Dual WAN Failover bounces on and off…

Perry

Looks fine.

My next step would be something like this:
use the dsl line as gateway for a while
change WAN to DSL , opt1 to Cable
bridge the dsl modem if you can
change pc and use the live cd

tseanf

Last night I switched the two connections. Everything seemed to work fine, when I pulled the plug on the DSL it switched over to cable modem and seemed to stay active.

When I switched it back the other way around my issue persisted unfortunately. The DSL connection on the failover is just really flaky. I really think its something with my setup and the monitoring or something, not sure.

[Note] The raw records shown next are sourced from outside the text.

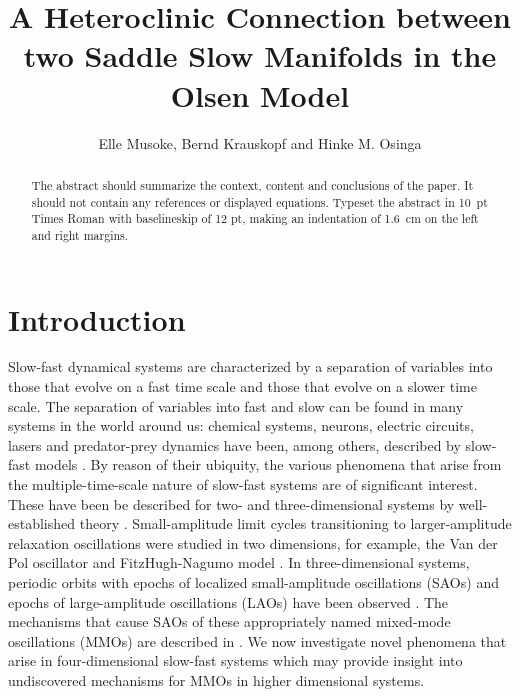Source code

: \documentclass{ws-ijbc}
\begin{document}
\catchline{}{}{}{}{} %


\title{A Heteroclinic Connection between two Saddle Slow Manifolds in the Olsen Model}

\author{Elle Musoke, Bernd Krauskopf and Hinke M. Osinga}

\address{Department of Mathematics, University of Auckland, Private Bag 92019\\
Auckland, 1142, New Zealand\\
elle.musoke@auckland.ac.nz}

\maketitle

\begin{history}
\end{history}

\begin{abstract}
The abstract should summarize the context, content and conclusions
of the paper. It should not contain any references or displayed
equations. Typeset the abstract in 10~pt Times Roman with
baselineskip of 12 pt, making an indentation of 1.6~cm on the left
and right margins.
\end{abstract}

\section{Introduction}

Slow-fast dynamical systems are characterized by a separation of variables into those that evolve on a fast time scale and those that evolve on a slower time scale.  The separation of variables into fast and slow can be found in many systems in the world around us: chemical systems, neurons, electric circuits, lasers and predator-prey dynamics have been, among others, described by slow-fast models  \cite{BZ_reaction, Neurons,Circuits, lasers, Predator-Prey}.  By reason of their ubiquity, the various phenomena that arise from the multiple-time-scale nature of slow-fast systems are of significant interest. These have been be described for two- and three-dimensional systems by well-established theory \cite{canard_explosion, lents-rapides, enlacement,singular_hopf, folded_node,three}.  Small-amplitude limit cycles transitioning to larger-amplitude relaxation oscillations were studied in two dimensions, for example, the Van der Pol oscillator and FitzHugh-Nagumo model \cite{canard_explosion, fitz-hugh-nagumo}.  In three-dimensional systems, periodic orbits with epochs of localized small-amplitude oscillations (SAOs) and epochs of large-amplitude oscillations (LAOs) have been observed \cite{BZ}.  The mechanisms that cause SAOs of these appropriately named mixed-mode oscillations (MMOs) are described in \cite{MMO}.  We now investigate novel phenomena that arise in four-dimensional slow-fast systems which may provide insight into undiscovered mechanisms for MMOs in higher dimensional systems.
\end{document}
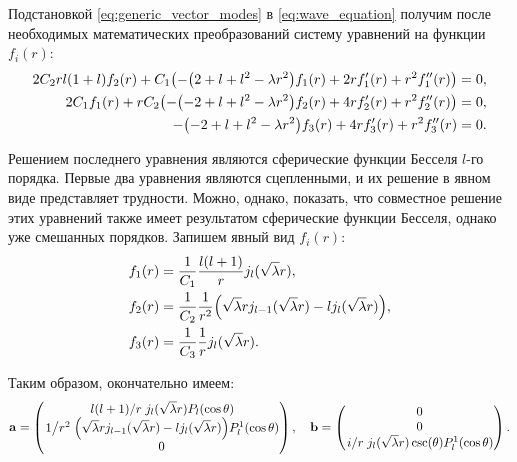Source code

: \documentclass[12pt,a4paper]{article}
\begin{document}
        Подстановкой \autoref{eq:generic_vector_modes} в \autoref{eq:wave_equation} получим после необходимых математических преобразований систему уравнений на функции $f_i(r)$:
        \begin{equation}\begin{aligned}
            2 C_2 r l (1 + l) f_2(r) + C_1 \qty(
                - \qty(2 + l + l^2 - \lambda r^2) f_1(r) +
                2 r f_1'(r) + r^2 f_1''(r)
            ) &= 0, \\
            2 C_1 f_1(r) + r C_2 \qty(
                - \qty(-2 + l + l^2 - \lambda r^2) f_2(r) +
                4 r f_2'(r) + r^2 f_2''(r)
            ) &= 0, \\
            - \qty(-2 + l + l^2 - \lambda r^2) f_3(r) +
                4 r f_3'(r) + r^2 f_3''(r) &= 0.
        \end{aligned}\end{equation}

        Решением последнего уравнения являются сферические функции Бесселя $l$-го порядка. Первые два уравнения являются сцепленными, и их решение в явном виде представляет трудности. Можно, однако, показать, что совместное решение этих уравнений также имеет результатом сферические функции Бесселя, однако уже смешанных порядков. Запишем явный вид $f_i(r)$:
        \begin{equation}\begin{aligned}
            f_1(r) &= \frac{1}{C_1} \frac{l(l+1)}{r} j_l(\sqrt\lambda r), \\
            f_2(r) &= \frac{1}{C_2} \frac{1}{r^2} \qty(
                \sqrt\lambda r j_{l-1}(\sqrt\lambda r) -
                l j_l(\sqrt\lambda r)
            ), \\
            f_3(r) &= \frac{1}{C_3} \frac{1}{r} j_l(\sqrt\lambda r).
        \end{aligned}\end{equation}

        Таким образом, окончательно имеем:
        \begin{equation}
            \vb{a} = \begin{pmatrix}
                \flatfrac{l(l+1)}{r} j_l(\sqrt\lambda r) P_l(\cos\theta) \\
                \flatfrac{1}{r^2} \qty(
                    \sqrt\lambda r j_{l-1}(\sqrt\lambda r) -
                    l j_l(\sqrt\lambda r)
                ) P_l^1(\cos\theta) \\
                0
            \end{pmatrix} , \quad
            \vb{b} = \begin{pmatrix}
                0 \\
                0 \\
                \flatfrac{i}{r} j_l(\sqrt\lambda r) \csc(\theta) P_l^1(\cos\theta)
            \end{pmatrix} .
        \end{equation}
\end{document}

But, its not a big deal. Just would have been nice to get working. Thanks for your help though.

-Sean

tseanf

The other thing to note in case anyone has any weird things to try, is that I flipped my pool to load balance, and everything is working fine. Both connections show Online constantly. And I verified it was balancing between the two.

MindTwist

@tseanf:

The other thing to note in case anyone has any weird things to try, is that I flipped my pool to load balance, and everything is working fine. Both connections show Online constantly. And I verified it was balancing between the two.

Tseanf,
I am finishing seting up multi wan with failover, and I was wondering, how or where do you see if one of the links is "Online" or not? WHere do you go to see that status?
Thanks!

hoba

current status can be seen at status>loadbalancer and historical changes at status>systemlogs, loadbalancer.

drees

You know, I noticed a similar issue with failover "flapping" just today on my Multi WAN setup (T1 and DSL line, static IPs on both). Running pfSense 1.2.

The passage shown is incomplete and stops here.